Multilingual programming is an approach that addresses the above issues. The basic idea is to provide a framework in which modules written in multiple parallel languages can be linked together in a single application. For certain pairs of languages, such as PVM and HPF, such coexistence is easy. Problems arise when the languages involved have different models of scheduling the processor or different runtime models. If such problems are solved, the resultant framework will act as a catalyst for incorporation of new parallel languages. Libraries written in new languages can be incrementally incorporated or can be used in an application program written largely in traditional languages. One can choose to use a language more suited to implementing algorithms in individual modules. As programmers develop familiarity with new languages in this incremental, non-threatening manner, they can be expected to experiment further in using such languages themselves. From the parallel language designer's point of view, a level playing field is now created, because the initial hurdle of making the entire programming team to switch to a new programming language is removed.
We have been developing such a multilingual framework called Converse [6] for the last few years. Converse already supports several parallel languages, such as Charm++, PVM, MPI etc. The first large multilingual application using the Converse framework, a parallel molecular dynamics program named NAMD, was recently completed.
In this paper, we describe the utility of multilingual approach for development of NAMD. The next section describes our earlier PVM-based development efforts for NAMD, and lists its limitations in modifiability and performance enhancements. Section 3 describes Converse, which provides an interoperable framework for the languages and paradigms used to build NAMD. The languages used for NAMD implementation are described in section 4. Section 5 describes the design of key NAMD components in detail and illustrates the use of multilingual modules. Preliminary performance results are given in section 6.
NAMD is a major component of MDSCOPE [13], being developed as a part of the interdisciplinary project on biomolecular modeling led by Prof. K. Schulten, Prof. L.V. Kale, and Prof.

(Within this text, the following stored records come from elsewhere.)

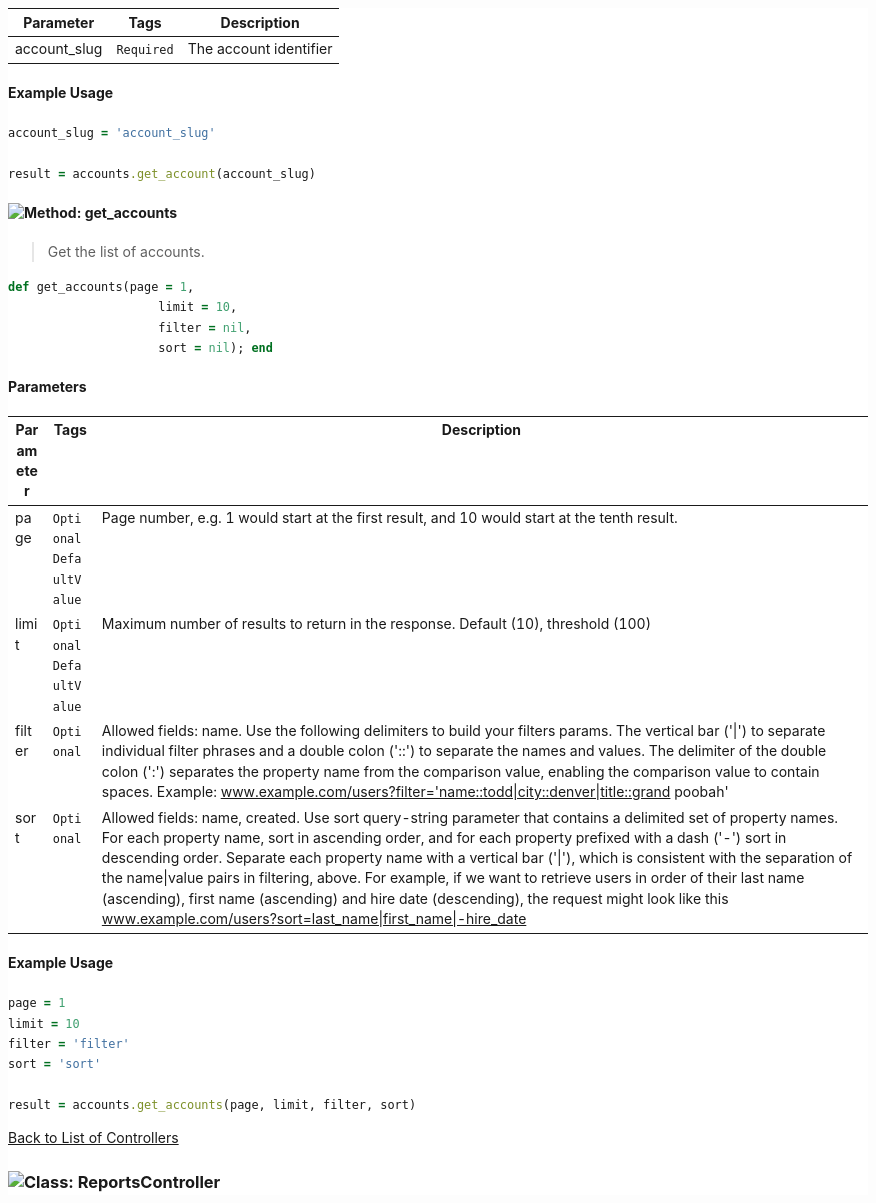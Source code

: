 | Parameter | Tags | Description |
|-----------|------|-------------|
| account_slug |  ``` Required ```  | The account identifier |


#### Example Usage

```ruby
account_slug = 'account_slug'

result = accounts.get_account(account_slug)

```


#### <a name="get_accounts"></a>![Method: ](https://apidocs.io/img/method.png ".AccountsController.get_accounts") get_accounts

> Get the list of accounts.


```ruby
def get_accounts(page = 1, 
                     limit = 10, 
                     filter = nil, 
                     sort = nil); end
```

#### Parameters

| Parameter | Tags | Description |
|-----------|------|-------------|
| page |  ``` Optional ```  ``` DefaultValue ```  | Page number, e.g. 1 would start at the first result, and 10 would start at the tenth result. |
| limit |  ``` Optional ```  ``` DefaultValue ```  | Maximum number of results to return in the response. Default (10), threshold (100) |
| filter |  ``` Optional ```  | Allowed fields: name. Use the following delimiters to build your filters params. The vertical bar ('\|') to separate individual filter phrases and a double colon ('::') to separate the names and values. The delimiter of the double colon (':') separates the property name from the comparison value, enabling the comparison value to contain spaces. Example: www.example.com/users?filter='name::todd\|city::denver\|title::grand poobah' |
| sort |  ``` Optional ```  | Allowed fields: name, created. Use sort query-string parameter that contains a delimited set of property names. For each property name, sort in ascending order, and for each property prefixed with a dash ('-') sort in descending order. Separate each property name with a vertical bar ('\|'), which is consistent with the separation of the name\|value pairs in filtering, above. For example, if we want to retrieve users in order of their last name (ascending), first name (ascending) and hire date (descending), the request might look like this www.example.com/users?sort=last_name\|first_name\|-hire_date |


#### Example Usage

```ruby
page = 1
limit = 10
filter = 'filter'
sort = 'sort'

result = accounts.get_accounts(page, limit, filter, sort)

```


[Back to List of Controllers](#list_of_controllers)

### <a name="reports_controller"></a>![Class: ](https://apidocs.io/img/class.png ".ReportsController") ReportsController
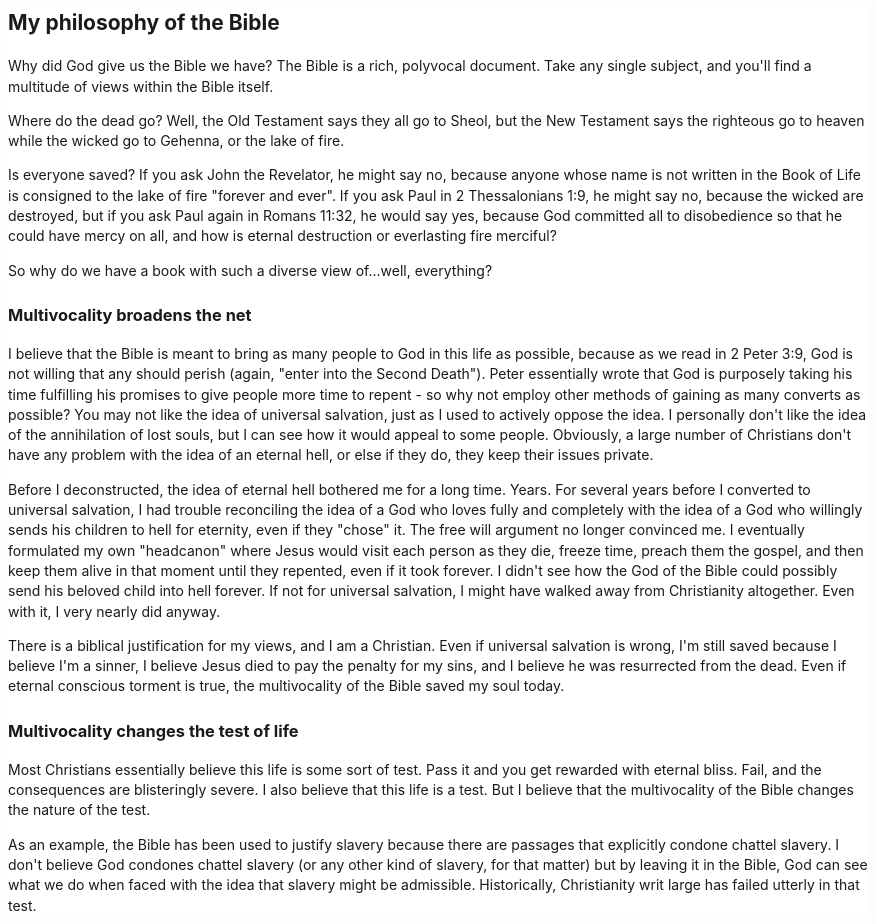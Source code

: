 ## My philosophy of the Bible

Why did God give us the Bible we have? The Bible is a rich, polyvocal document. Take any single subject, and you'll find a multitude of views within the Bible itself.

Where do the dead go? Well, the Old Testament says they all go to Sheol, but the New Testament says the righteous go to heaven while the wicked go to Gehenna, or the lake of fire.

Is everyone saved? If you ask John the Revelator, he might say no, because anyone whose name is not written in the Book of Life is consigned to the lake of fire "forever and ever". If you ask Paul in 2 Thessalonians 1:9, he might say no, because the wicked are destroyed, but if you ask Paul again in Romans 11:32, he would say yes, because God committed all to disobedience so that he could have mercy on all, and how is eternal destruction or everlasting fire merciful?

So why do we have a book with such a diverse view of...well, everything?

### Multivocality broadens the net

I believe that the Bible is meant to bring as many people to God in this life as possible, because as we read in 2 Peter 3:9, God is not willing that any should perish (again, "enter into the Second Death"). Peter essentially wrote that God is purposely taking his time fulfilling his promises to give people more time to repent - so why not employ other methods of gaining as many converts as possible? You may not like the idea of universal salvation, just as I used to actively oppose the idea. I personally don't like the idea of the annihilation of lost souls, but I can see how it would appeal to some people. Obviously, a large number of Christians don't have any problem with the idea of an eternal hell, or else if they do, they keep their issues private.

Before I deconstructed, the idea of eternal hell bothered me for a long time. Years. For several years before I converted to universal salvation, I had trouble reconciling the idea of a God who loves fully and completely with the idea of a God who willingly sends his children to hell for eternity, even if they "chose" it. The free will argument no longer convinced me. I eventually formulated my own "headcanon" where Jesus would visit each person as they die, freeze time, preach them the gospel, and then keep them alive in that moment until they repented, even if it took forever. I didn't see how the God of the Bible could possibly send his beloved child into hell forever. If not for universal salvation, I might have walked away from Christianity altogether. Even with it, I very nearly did anyway.

There is a biblical justification for my views, and I am a Christian. Even if universal salvation is wrong, I'm still saved because I believe I'm a sinner, I believe Jesus died to pay the penalty for my sins, and I believe he was resurrected from the dead. Even if eternal conscious torment is true, the multivocality of the Bible saved my soul today.

### Multivocality changes the test of life

Most Christians essentially believe this life is some sort of test. Pass it and you get rewarded with eternal bliss. Fail, and the consequences are blisteringly severe. I also believe that this life is a test. But I believe that the multivocality of the Bible changes the nature of the test.

As an example, the Bible has been used to justify slavery because there are passages that explicitly condone chattel slavery. I don't believe God condones chattel slavery (or any other kind of slavery, for that matter) but by leaving it in the Bible, God can see what we do when faced with the idea that slavery might be admissible. Historically, Christianity writ large has failed utterly in that test.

R.D. Skeel.
NAMD models the behavior of a molecule by simulating the motions of the constituent atoms in a small region of its environment. Each atom is acted upon by forces exerted by other atoms. The total force on each atom is computed every timestep, and the Newtonian equations of motion produce the resulting motion of the atoms for each simulation timestep. The forces acting on the atoms are divided into two categories: Bonded and Non-bonded. Bonded forces represent the chemical bonds which hold the molecule together. They are modeled as springs connecting an atom with a few nearby atoms. Non-bonded forces represent the Coulomb and van der Waals' forces between each pair of atoms.
Computation of non-bonded forces between all pairs of atoms consumes the majority of the simulation time. Fortunately, two factors reduce the computational costs of calculating these forces. First, the forces are inversely proportional to the square of distance between atoms. Therefore, in many cases it is safe to ignore the negligible forces exerted by atoms outside a specified cutoff radius. Second, Newton's third law states that the force exerted on one atom in the pair has the same magnitude and opposite sign as that exerted by the atom. Taking advantage of this often requires additional communication and programming complexity, but it cuts the computation time in half.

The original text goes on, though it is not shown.